§ **Work to complete**
From the records below, transcribe exactly the lines that begin at the line with "and Brownie docs." and end at the line with "principles carry over).", both included.
Start of Data to examine
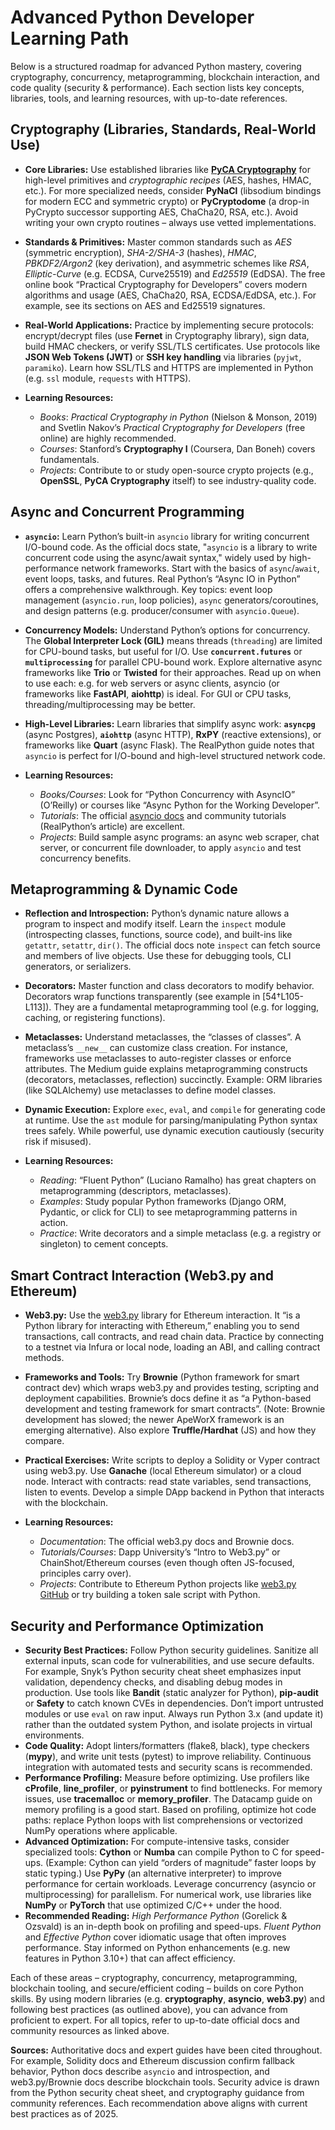 
# Advanced Python Developer Learning Path

Below is a structured roadmap for advanced Python mastery, covering cryptography, concurrency, metaprogramming, blockchain interaction, and code quality (security & performance). Each section lists key concepts, libraries, tools, and learning resources, with up-to-date references.

## Cryptography (Libraries, Standards, Real-World Use)

* **Core Libraries:** Use established libraries like [**PyCA Cryptography**](https://cryptography.io) for high-level primitives and *cryptographic recipes* (AES, hashes, HMAC, etc.). For more specialized needs, consider **PyNaCl** (libsodium bindings for modern ECC and symmetric crypto) or **PyCryptodome** (a drop-in PyCrypto successor supporting AES, ChaCha20, RSA, etc.). Avoid writing your own crypto routines – always use vetted implementations.
* **Standards & Primitives:** Master common standards such as *AES* (symmetric encryption), *SHA-2/SHA-3* (hashes), *HMAC*, *PBKDF2/Argon2* (key derivation), and asymmetric schemes like *RSA*, *Elliptic-Curve* (e.g. ECDSA, Curve25519) and *Ed25519* (EdDSA). The free online book “Practical Cryptography for Developers” covers modern algorithms and usage (AES, ChaCha20, RSA, ECDSA/EdDSA, etc.). For example, see its sections on AES and Ed25519 signatures.
* **Real-World Applications:** Practice by implementing secure protocols: encrypt/decrypt files (use **Fernet** in Cryptography library), sign data, build HMAC checkers, or verify SSL/TLS certificates. Use protocols like **JSON Web Tokens (JWT)** or **SSH key handling** via libraries (`pyjwt`, `paramiko`). Learn how SSL/TLS and HTTPS are implemented in Python (e.g. `ssl` module, `requests` with HTTPS).
* **Learning Resources:**

  * *Books*: *Practical Cryptography in Python* (Nielson & Monson, 2019) and Svetlin Nakov’s *Practical Cryptography for Developers* (free online) are highly recommended.
  * *Courses*: Stanford’s **Cryptography I** (Coursera, Dan Boneh) covers fundamentals.
  * *Projects*: Contribute to or study open-source crypto projects (e.g., **OpenSSL**, **PyCA Cryptography** itself) to see industry-quality code.

## Async and Concurrent Programming

* **`asyncio`:** Learn Python’s built-in `asyncio` library for writing concurrent I/O-bound code. As the official docs state, "`asyncio` is a library to write concurrent code using the async/await syntax," widely used by high-performance network frameworks. Start with the basics of `async`/`await`, event loops, tasks, and futures. Real Python’s “Async IO in Python” offers a comprehensive walkthrough. Key topics: event loop management (`asyncio.run`, loop policies), `async` generators/coroutines, and design patterns (e.g. producer/consumer with `asyncio.Queue`).
* **Concurrency Models:** Understand Python’s options for concurrency. The **Global Interpreter Lock (GIL)** means threads (`threading`) are limited for CPU-bound tasks, but useful for I/O. Use **`concurrent.futures`** or **`multiprocessing`** for parallel CPU-bound work. Explore alternative async frameworks like **Trio** or **Twisted** for their approaches. Read up on when to use each: e.g. for web servers or async clients, asyncio (or frameworks like **FastAPI**, **aiohttp**) is ideal. For GUI or CPU tasks, threading/multiprocessing may be better.
* **High-Level Libraries:** Learn libraries that simplify async work: **`asyncpg`** (async Postgres), **`aiohttp`** (async HTTP), **RxPY** (reactive extensions), or frameworks like **Quart** (async Flask). The RealPython guide notes that `asyncio` is perfect for I/O-bound and high-level structured network code.
* **Learning Resources:**

  * *Books/Courses*: Look for “Python Concurrency with AsyncIO” (O’Reilly) or courses like “Async Python for the Working Developer”.
  * *Tutorials*: The official [asyncio docs](https://docs.python.org/3/library/asyncio.html) and community tutorials (RealPython’s article) are excellent.
  * *Projects*: Build sample async programs: an async web scraper, chat server, or concurrent file downloader, to apply `asyncio` and test concurrency benefits.

## Metaprogramming & Dynamic Code

* **Reflection and Introspection:** Python’s dynamic nature allows a program to inspect and modify itself. Learn the `inspect` module (introspecting classes, functions, source code), and built-ins like `getattr`, `setattr`, `dir()`. The official docs note `inspect` can fetch source and members of live objects. Use these for debugging tools, CLI generators, or serializers.
* **Decorators:** Master function and class decorators to modify behavior. Decorators wrap functions transparently (see example in \[54†L105-L113]). They are a fundamental metaprogramming tool (e.g. for logging, caching, or registering functions).
* **Metaclasses:** Understand metaclasses, the “classes of classes”. A metaclass’s `__new__` can customize class creation. For instance, frameworks use metaclasses to auto-register classes or enforce attributes. The Medium guide explains metaprogramming constructs (decorators, metaclasses, reflection) succinctly. Example: ORM libraries (like SQLAlchemy) use metaclasses to define model classes.
* **Dynamic Execution:** Explore `exec`, `eval`, and `compile` for generating code at runtime. Use the `ast` module for parsing/manipulating Python syntax trees safely. While powerful, use dynamic execution cautiously (security risk if misused).
* **Learning Resources:**

  * *Reading*: “Fluent Python” (Luciano Ramalho) has great chapters on metaprogramming (descriptors, metaclasses).
  * *Examples*: Study popular Python frameworks (Django ORM, Pydantic, or click for CLI) to see metaprogramming patterns in action.
  * *Practice*: Write decorators and a simple metaclass (e.g. a registry or singleton) to cement concepts.

## Smart Contract Interaction (Web3.py and Ethereum)

* **Web3.py:** Use the [web3.py](https://web3py.readthedocs.io/) library for Ethereum interaction. It “is a Python library for interacting with Ethereum,” enabling you to send transactions, call contracts, and read chain data. Practice by connecting to a testnet via Infura or local node, loading an ABI, and calling contract methods.
* **Frameworks and Tools:** Try **Brownie** (Python framework for smart contract dev) which wraps web3.py and provides testing, scripting and deployment capabilities. Brownie’s docs define it as “a Python-based development and testing framework for smart contracts”. (Note: Brownie development has slowed; the newer ApeWorX framework is an emerging alternative). Also explore **Truffle/Hardhat** (JS) and how they compare.
* **Practical Exercises:** Write scripts to deploy a Solidity or Vyper contract using web3.py. Use **Ganache** (local Ethereum simulator) or a cloud node. Interact with contracts: read state variables, send transactions, listen to events. Develop a simple DApp backend in Python that interacts with the blockchain.
* **Learning Resources:**

  * *Documentation*: The official web3.py docs and Brownie docs.
  * *Tutorials/Courses*: Dapp University’s “Intro to Web3.py” or ChainShot/Ethereum courses (even though often JS-focused, principles carry over).
  * *Projects*: Contribute to Ethereum Python projects like [web3.py GitHub](https://github.com/ethereum/web3.py) or try building a token sale script with Python.

## Security and Performance Optimization

* **Security Best Practices:** Follow Python security guidelines. Sanitize all external inputs, scan code for vulnerabilities, and use secure defaults. For example, Snyk’s Python security cheat sheet emphasizes input validation, dependency checks, and disabling debug modes in production. Use tools like **Bandit** (static analyzer for Python), **pip-audit** or **Safety** to catch known CVEs in dependencies. Don’t import untrusted modules or use `eval` on raw input. Always run Python 3.x (and update it) rather than the outdated system Python, and isolate projects in virtual environments.
* **Code Quality:** Adopt linters/formatters (flake8, black), type checkers (**mypy**), and write unit tests (pytest) to improve reliability. Continuous integration with automated tests and security scans is recommended.
* **Performance Profiling:** Measure before optimizing. Use profilers like **cProfile**, **line\_profiler**, or **pyinstrument** to find bottlenecks. For memory issues, use **tracemalloc** or **memory\_profiler**. The Datacamp guide on memory profiling is a good start. Based on profiling, optimize hot code paths: replace Python loops with list comprehensions or vectorized NumPy operations where applicable.
* **Advanced Optimization:** For compute-intensive tasks, consider specialized tools: **Cython** or **Numba** can compile Python to C for speed-ups. (Example: Cython can yield “orders of magnitude” faster loops by static typing.) Use **PyPy** (an alternative interpreter) to improve performance for certain workloads. Leverage concurrency (asyncio or multiprocessing) for parallelism. For numerical work, use libraries like **NumPy** or **PyTorch** that use optimized C/C++ under the hood.
* **Recommended Reading:** *High Performance Python* (Gorelick & Ozsvald) is an in-depth book on profiling and speed-ups. *Fluent Python* and *Effective Python* cover idiomatic usage that often improves performance. Stay informed on Python enhancements (e.g. new features in Python 3.10+) that can affect efficiency.

Each of these areas – cryptography, concurrency, metaprogramming, blockchain tooling, and secure/efficient coding – builds on core Python skills. By using modern libraries (e.g. **cryptography**, **asyncio**, **web3.py**) and following best practices (as outlined above), you can advance from proficient to expert. For all topics, refer to up-to-date official docs and community resources as linked above.

**Sources:** Authoritative docs and expert guides have been cited throughout. For example, Solidity docs and Ethereum discussion confirm fallback behavior, Python docs describe `asyncio` and introspection, and web3.py/Brownie docs describe blockchain tools. Security advice is drawn from the Python security cheat sheet, and cryptography guidance from community references. Each recommendation above aligns with current best practices as of 2025.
End of Data to examine
§ **Response area**
  * *Documentation*: The official web3.py docs and Brownie docs.
  * *Tutorials/Courses*: Dapp University’s “Intro to Web3.py” or ChainShot/Ethereum courses (even though often JS-focused, principles carry over).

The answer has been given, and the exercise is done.